Depends on how much in depth they will go and if the course lasts a year with 8 tuitions (??? I understand this correctly), then there's too little time to learn about details on all those subjects... :-/ 

I'm just being skeptical here, nothing else...


----------



## gsilbers (May 20, 2010)

There is a guy in this forum that gives pro tutoring.
His name is leonel will...somthing maybe u guys remember. His threads about filmscore devices was great.
I'd rather go with him one on one.


----------



## synthetic (May 20, 2010)

Leon Willet? 

http://www.leonwillett.com/leonwillett. ... /Blog.html


----------



## R. Soul (May 20, 2010)

nikolas @ Thu May 20 said:


> R. Soul @ Thu May 20 said:
> 
> 
> > Nikolas: I don't think it's that basic really. They will go through the Star wars score and others. Well, maybe it's basic for you but it looks like my kind of level :mrgreen:
> ...


There's 11 units but there's only 8 assignments. True, 8 in a year is not much and they only expect you to study 2 hours a week which is next to nothing. I certainly wouldn't mind putting in 10-15 hours a week.
The last music college I went to was mostly a waste of time and that was like 15 hours a week so I'm certainly not looking for more time wasting stuff.

Leon Willet....at 75 euros an hour £600 is quickly spent. I'm sure it's great - listened to his showreel and it was very well done, but I just think it'll be too expensive overall for me.
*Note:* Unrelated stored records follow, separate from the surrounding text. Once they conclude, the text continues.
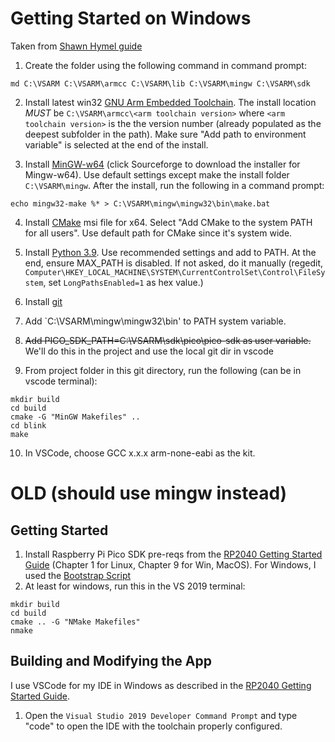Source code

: # Getting Started on Windows
Taken from [Shawn Hymel guide](https://shawnhymel.com/2096/how-to-set-up-raspberry-pi-pico-c-c-toolchain-on-windows-with-vs-code/#Directory_Setup)
1. Create the folder using the following command in command prompt:
```
md C:\VSARM C:\VSARM\armcc C:\VSARM\lib C:\VSARM\mingw C:\VSARM\sdk
```
2. Install latest win32 [GNU Arm Embedded Toolchain](https://developer.arm.com/tools-and-software/open-source-software/developer-tools/gnu-toolchain/gnu-rm/downloads).  The install location *MUST* be `C:\VSARM\armcc\<arm toolchain version>` where `<arm toolchain version>` is the the version number (already populated as the deepest subfolder in the path).  Make sure "Add path to environment variable" is selected at the end of the install. 

3. Install [MinGW-w64](https://www.mingw-w64.org/downloads/#mingw-builds) (click Sourceforge to download the installer for Mingw-w64). Use default settings except make the install folder `C:\VSARM\mingw`.  After the install, run the following in a command prompt:
```
echo mingw32-make %* > C:\VSARM\mingw\mingw32\bin\make.bat
```
4. Install [CMake](https://cmake.org/download/) msi file for x64.  Select "Add CMake to the system PATH for all users".  Use default path for CMake since it's system wide.

5. Install [Python 3.9](https://www.python.org/downloads/). Use recommended settings and add to PATH.  At the end, ensure MAX_PATH is disabled.  If not asked, do it manually (regedit, `Computer\HKEY_LOCAL_MACHINE\SYSTEM\CurrentControlSet\Control\FileSystem`, set `LongPathsEnabled=1` as hex value.)

6.  Install [git](https://git-scm.com/download/win)

7. Add `C:\VSARM\mingw\mingw32\bin' to PATH system variable.  

8. ~~Add PICO_SDK_PATH=C:\VSARM\sdk\pico\pico-sdk as user variable.~~  We'll do this in the project and use the local git dir in vscode

9. From project folder in this git directory, run the following (can be in vscode terminal):
```
mkdir build
cd build
cmake -G "MinGW Makefiles" ..
cd blink
make
```

10. In VSCode, choose GCC x.x.x arm-none-eabi as the kit.  


# OLD (should use mingw instead)
## Getting Started
1. Install Raspberry Pi Pico SDK pre-reqs from the [RP2040 Getting Started Guide](https://datasheets.raspberrypi.com/pico/getting-started-with-pico.pdf) (Chapter 1 for Linux, Chapter 9 for Win, MacOS).  For Windows, I used the [Bootstrap Script](https://github.com/ndabas/pico-setup-windows) 
2. At least for windows, run this in the VS 2019 terminal:
```
mkdir build
cd build
cmake .. -G "NMake Makefiles"
nmake
```

## Building and Modifying the App
I use VSCode for my IDE in Windows as described in the [RP2040 Getting Started Guide](https://datasheets.raspberrypi.com/pico/getting-started-with-pico.pdf).  
1. Open the `Visual Studio 2019 Developer Command Prompt` and type "code" to open the IDE with the toolchain properly configured.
MacQ: yep, sounds like we are in the same boat.


----------



## Ed (May 20, 2010)

RSoul I am pretty certain this course covers what you want. They would expect some level of notation understanding however, and so I cant do it yet, but if you can find your way around a score thats probably fine. It has what you want, interviews, MIDI files, MP3 examples etc. If you are a visual/audio learner I'd say there's nothing else like it, unless someone can recommend one.


----------



## bluejay (May 21, 2010)

Jim Semple? Haha ... Not many people call me Jim ...

Anyway, yes I did get a chance to beta-test the course and I think it's very good. There are hours and hours of video footage dealing with instrumentation and analysis of orchestration.

Tutors like Charles Fernandez and Milton Nelson are certainly well-respected and the feedback on assignments I've seen from them has been extremely informative and thorough.

The course IS aimed at Cinematic orchestration but covers writing for small orchestra and even big band/jazz orchestra as well. 

I think it's incredible value for money and the hours of footage are worth it alone.

Not sure about the 2 hours a week thing. Each section has something like at least 2 hours of footage to watch plus the assignments seem to be really demanding.

I have taken private lessons with Leon as well and he's a fantastic teacher who really knows his stuff but I see no problem with learning from both sources here; they are complimentary.

Hope that helps!

cheers

James 'Jim' Semple


----------



## R. Soul (May 22, 2010)

Damn you Ed and James. Everybody pretty much talked me out of it and then you come along :lol: 

I might do it in the future but after a bit of consideration I think, for now at least, I'd have save the money for other purposes.


----------



## MacQ (May 22, 2010)

bluejay @ Fri May 21 said:


> Jim Semple? Haha ... Not many people call me Jim ...
> 
> James 'Jim' Semple



Haha, sorry. I'm very informal. But my full name is Stuart Lachlan MacQuarrie, which is more than a bit pompous I think, so I opt for informal.

Stu. MacQ.

~Stu


----------